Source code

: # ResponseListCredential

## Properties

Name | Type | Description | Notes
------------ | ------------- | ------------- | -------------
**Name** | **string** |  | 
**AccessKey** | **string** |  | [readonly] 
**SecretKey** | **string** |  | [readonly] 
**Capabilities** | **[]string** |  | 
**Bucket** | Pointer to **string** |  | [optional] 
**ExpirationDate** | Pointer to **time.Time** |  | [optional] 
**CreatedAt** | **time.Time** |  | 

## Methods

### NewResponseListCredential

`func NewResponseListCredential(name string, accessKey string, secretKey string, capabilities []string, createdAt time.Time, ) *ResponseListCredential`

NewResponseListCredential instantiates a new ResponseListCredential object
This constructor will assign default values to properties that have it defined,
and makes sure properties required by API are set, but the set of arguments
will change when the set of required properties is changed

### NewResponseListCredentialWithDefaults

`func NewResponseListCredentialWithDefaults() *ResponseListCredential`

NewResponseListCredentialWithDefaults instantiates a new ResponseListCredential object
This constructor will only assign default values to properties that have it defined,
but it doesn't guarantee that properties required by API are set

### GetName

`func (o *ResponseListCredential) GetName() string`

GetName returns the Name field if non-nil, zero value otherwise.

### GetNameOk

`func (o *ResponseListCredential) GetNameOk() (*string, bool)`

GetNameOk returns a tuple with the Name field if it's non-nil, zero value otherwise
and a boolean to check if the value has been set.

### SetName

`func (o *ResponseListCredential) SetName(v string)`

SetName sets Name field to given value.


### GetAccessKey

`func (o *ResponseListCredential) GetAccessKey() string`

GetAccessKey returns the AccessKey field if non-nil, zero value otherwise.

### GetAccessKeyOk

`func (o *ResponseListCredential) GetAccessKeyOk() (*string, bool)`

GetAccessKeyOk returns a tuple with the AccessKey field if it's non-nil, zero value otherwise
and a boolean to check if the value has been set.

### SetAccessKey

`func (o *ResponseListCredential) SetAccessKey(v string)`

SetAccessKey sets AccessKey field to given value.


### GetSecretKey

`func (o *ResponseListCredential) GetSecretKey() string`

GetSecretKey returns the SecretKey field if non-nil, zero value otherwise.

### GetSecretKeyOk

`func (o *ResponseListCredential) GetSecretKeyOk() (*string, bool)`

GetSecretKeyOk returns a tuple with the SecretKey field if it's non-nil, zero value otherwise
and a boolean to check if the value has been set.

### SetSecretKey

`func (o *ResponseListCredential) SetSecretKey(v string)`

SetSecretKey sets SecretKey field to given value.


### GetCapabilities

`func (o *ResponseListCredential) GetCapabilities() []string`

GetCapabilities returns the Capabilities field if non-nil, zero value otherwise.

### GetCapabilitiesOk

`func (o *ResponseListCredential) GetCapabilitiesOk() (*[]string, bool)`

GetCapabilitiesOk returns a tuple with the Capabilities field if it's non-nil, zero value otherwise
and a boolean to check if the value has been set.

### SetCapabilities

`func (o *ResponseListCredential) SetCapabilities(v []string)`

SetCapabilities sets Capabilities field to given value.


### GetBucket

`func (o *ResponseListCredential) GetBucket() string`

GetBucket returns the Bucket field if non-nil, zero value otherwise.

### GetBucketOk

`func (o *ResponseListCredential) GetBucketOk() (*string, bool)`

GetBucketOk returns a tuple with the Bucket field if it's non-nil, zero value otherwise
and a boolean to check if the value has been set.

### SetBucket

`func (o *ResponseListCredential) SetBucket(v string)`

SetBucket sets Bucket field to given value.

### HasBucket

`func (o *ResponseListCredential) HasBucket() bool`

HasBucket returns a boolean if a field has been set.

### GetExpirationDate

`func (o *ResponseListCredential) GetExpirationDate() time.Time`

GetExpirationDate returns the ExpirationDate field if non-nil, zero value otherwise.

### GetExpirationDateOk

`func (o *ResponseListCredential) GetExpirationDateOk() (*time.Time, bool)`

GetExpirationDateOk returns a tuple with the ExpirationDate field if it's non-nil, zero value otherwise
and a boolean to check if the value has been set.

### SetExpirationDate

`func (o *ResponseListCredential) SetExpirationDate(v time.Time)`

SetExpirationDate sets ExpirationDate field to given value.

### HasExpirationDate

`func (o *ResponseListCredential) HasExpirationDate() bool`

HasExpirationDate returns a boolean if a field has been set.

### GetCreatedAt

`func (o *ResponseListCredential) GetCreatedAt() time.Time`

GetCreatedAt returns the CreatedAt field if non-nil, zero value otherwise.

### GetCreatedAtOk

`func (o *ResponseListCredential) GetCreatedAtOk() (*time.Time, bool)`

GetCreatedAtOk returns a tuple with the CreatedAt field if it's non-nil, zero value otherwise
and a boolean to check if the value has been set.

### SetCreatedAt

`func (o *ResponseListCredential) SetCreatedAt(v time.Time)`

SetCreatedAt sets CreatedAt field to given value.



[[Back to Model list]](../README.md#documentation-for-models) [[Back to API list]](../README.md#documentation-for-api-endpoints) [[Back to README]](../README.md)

──────────────────────────────

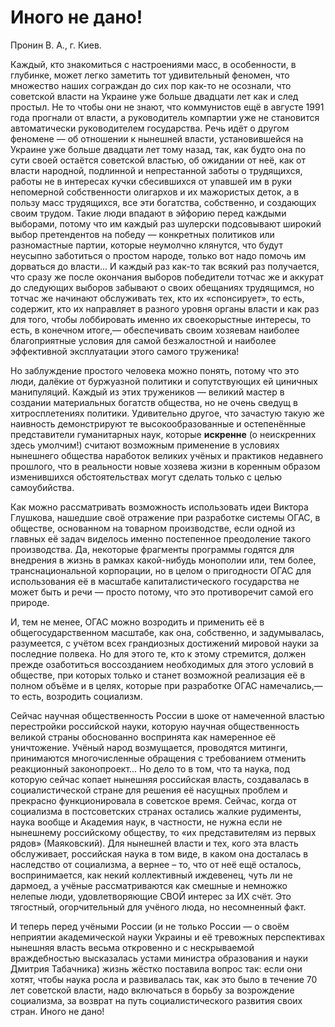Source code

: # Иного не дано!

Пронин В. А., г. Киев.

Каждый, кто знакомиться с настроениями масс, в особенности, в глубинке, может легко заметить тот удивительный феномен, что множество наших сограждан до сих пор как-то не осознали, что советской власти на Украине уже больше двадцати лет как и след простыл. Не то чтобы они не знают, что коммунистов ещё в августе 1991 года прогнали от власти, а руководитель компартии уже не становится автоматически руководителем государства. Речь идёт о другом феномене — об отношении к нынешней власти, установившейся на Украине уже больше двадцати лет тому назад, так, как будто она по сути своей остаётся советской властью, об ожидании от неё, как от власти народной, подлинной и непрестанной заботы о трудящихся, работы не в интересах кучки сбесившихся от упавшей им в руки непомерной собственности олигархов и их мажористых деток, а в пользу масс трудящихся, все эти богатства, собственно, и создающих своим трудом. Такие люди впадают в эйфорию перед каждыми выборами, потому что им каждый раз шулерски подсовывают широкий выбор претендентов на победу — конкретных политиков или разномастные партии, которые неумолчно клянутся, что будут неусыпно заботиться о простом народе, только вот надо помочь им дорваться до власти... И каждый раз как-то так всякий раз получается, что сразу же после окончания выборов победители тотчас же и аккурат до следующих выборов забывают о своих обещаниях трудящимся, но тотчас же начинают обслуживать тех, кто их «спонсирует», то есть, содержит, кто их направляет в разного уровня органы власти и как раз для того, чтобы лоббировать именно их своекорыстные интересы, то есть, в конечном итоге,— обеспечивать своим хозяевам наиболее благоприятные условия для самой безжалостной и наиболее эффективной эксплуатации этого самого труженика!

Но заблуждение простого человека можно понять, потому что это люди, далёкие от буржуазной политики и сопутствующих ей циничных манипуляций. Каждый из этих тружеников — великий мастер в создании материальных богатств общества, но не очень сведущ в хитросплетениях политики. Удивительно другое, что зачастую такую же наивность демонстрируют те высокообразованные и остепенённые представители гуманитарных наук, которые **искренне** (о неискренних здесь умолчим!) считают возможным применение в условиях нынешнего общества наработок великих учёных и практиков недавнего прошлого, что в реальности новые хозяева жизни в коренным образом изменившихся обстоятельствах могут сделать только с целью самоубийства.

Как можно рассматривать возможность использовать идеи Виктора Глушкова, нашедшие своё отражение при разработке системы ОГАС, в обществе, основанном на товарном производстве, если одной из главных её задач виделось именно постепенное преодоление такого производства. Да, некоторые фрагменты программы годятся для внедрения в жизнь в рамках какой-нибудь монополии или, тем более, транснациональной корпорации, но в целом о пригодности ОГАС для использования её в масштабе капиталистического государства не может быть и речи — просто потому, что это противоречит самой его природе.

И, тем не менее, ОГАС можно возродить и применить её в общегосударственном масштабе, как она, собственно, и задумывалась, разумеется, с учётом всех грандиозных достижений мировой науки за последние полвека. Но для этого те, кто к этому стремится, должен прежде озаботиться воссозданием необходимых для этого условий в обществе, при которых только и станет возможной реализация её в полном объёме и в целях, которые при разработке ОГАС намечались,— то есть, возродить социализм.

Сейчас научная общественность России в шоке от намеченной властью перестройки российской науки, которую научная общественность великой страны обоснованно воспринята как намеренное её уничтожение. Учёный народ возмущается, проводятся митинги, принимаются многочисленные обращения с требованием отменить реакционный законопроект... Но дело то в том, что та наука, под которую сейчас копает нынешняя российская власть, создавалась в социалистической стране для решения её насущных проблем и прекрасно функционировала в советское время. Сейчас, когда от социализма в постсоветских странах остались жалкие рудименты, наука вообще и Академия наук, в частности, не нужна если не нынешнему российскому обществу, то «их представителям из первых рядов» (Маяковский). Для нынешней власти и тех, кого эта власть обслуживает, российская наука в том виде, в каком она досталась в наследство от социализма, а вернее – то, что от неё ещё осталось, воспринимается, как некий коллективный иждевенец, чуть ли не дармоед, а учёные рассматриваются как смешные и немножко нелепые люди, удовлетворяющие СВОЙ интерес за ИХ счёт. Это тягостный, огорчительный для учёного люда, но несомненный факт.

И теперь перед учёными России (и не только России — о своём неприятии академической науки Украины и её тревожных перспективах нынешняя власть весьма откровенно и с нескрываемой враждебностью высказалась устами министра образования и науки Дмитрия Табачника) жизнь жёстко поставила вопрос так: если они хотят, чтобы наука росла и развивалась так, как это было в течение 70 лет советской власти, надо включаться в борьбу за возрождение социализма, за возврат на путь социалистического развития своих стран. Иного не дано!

──────────────────────────────

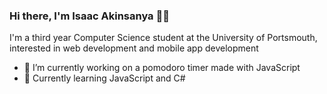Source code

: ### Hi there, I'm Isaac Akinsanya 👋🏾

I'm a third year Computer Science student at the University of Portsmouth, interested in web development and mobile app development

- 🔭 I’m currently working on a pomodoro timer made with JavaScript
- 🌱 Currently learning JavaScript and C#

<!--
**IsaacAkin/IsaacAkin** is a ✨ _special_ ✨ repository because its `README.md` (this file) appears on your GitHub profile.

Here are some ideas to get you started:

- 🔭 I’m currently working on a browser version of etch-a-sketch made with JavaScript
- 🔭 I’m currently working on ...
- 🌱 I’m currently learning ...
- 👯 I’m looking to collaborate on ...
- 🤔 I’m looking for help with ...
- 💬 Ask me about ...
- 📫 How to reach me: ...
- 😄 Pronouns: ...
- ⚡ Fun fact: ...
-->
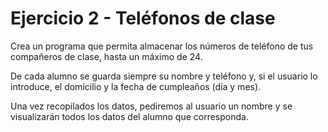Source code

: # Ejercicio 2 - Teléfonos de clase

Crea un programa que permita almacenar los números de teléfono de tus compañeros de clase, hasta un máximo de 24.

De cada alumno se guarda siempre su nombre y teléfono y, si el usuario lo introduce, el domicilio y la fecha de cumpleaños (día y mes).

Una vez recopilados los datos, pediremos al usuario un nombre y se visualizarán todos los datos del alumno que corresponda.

──────────────────────────────

Activity
Give again, word for word, every line of the listing above from the one with "### GetExpirationDateOk" to the one with "GetCreatedAtOk returns a", both inclusive, and nothing beyond them.

Task response
### GetExpirationDateOk

`func (o *ResponseListCredential) GetExpirationDateOk() (*time.Time, bool)`

GetExpirationDateOk returns a tuple with the ExpirationDate field if it's non-nil, zero value otherwise
and a boolean to check if the value has been set.

### SetExpirationDate

`func (o *ResponseListCredential) SetExpirationDate(v time.Time)`

SetExpirationDate sets ExpirationDate field to given value.

### HasExpirationDate

`func (o *ResponseListCredential) HasExpirationDate() bool`

HasExpirationDate returns a boolean if a field has been set.

### GetCreatedAt

`func (o *ResponseListCredential) GetCreatedAt() time.Time`

GetCreatedAt returns the CreatedAt field if non-nil, zero value otherwise.

### GetCreatedAtOk

`func (o *ResponseListCredential) GetCreatedAtOk() (*time.Time, bool)`

GetCreatedAtOk returns a tuple with the CreatedAt field if it's non-nil, zero value otherwise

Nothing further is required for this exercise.